*Task instructions*
Return all lines below containing the word "Friday".

Source records Start Marker

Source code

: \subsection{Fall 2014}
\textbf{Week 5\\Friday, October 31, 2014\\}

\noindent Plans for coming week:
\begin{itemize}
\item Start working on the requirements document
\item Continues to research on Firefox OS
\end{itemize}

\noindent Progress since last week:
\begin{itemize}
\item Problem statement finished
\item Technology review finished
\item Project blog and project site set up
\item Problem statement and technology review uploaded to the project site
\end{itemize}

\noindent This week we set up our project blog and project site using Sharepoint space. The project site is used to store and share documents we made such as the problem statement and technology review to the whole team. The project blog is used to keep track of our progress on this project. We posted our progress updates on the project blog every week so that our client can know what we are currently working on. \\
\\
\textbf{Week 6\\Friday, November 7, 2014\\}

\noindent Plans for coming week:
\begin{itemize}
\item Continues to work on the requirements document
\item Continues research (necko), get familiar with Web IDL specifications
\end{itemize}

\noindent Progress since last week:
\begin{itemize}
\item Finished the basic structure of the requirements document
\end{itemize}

Source records End Marker
Source records Start Marker

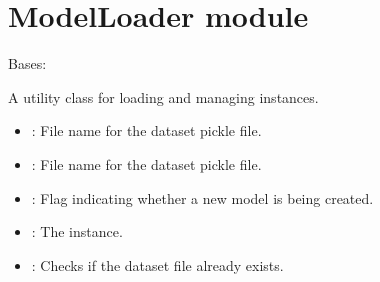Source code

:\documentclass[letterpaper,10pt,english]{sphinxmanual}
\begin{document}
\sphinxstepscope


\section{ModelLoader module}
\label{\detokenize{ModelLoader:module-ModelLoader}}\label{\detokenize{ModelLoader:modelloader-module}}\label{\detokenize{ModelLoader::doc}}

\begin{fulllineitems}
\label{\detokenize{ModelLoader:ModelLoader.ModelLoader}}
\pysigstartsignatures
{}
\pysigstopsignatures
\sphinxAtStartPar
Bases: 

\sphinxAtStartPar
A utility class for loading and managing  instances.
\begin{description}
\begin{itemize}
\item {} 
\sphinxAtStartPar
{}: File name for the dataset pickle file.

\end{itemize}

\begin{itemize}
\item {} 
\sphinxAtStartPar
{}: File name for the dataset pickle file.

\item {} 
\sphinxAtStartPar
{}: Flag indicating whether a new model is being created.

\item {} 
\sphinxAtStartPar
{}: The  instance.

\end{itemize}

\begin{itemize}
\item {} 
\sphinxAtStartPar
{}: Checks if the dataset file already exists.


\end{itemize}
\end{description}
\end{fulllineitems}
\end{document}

Source records End Marker

*Written answer*
\textbf{Week 5\\Friday, October 31, 2014\\}
\textbf{Week 6\\Friday, November 7, 2014\\}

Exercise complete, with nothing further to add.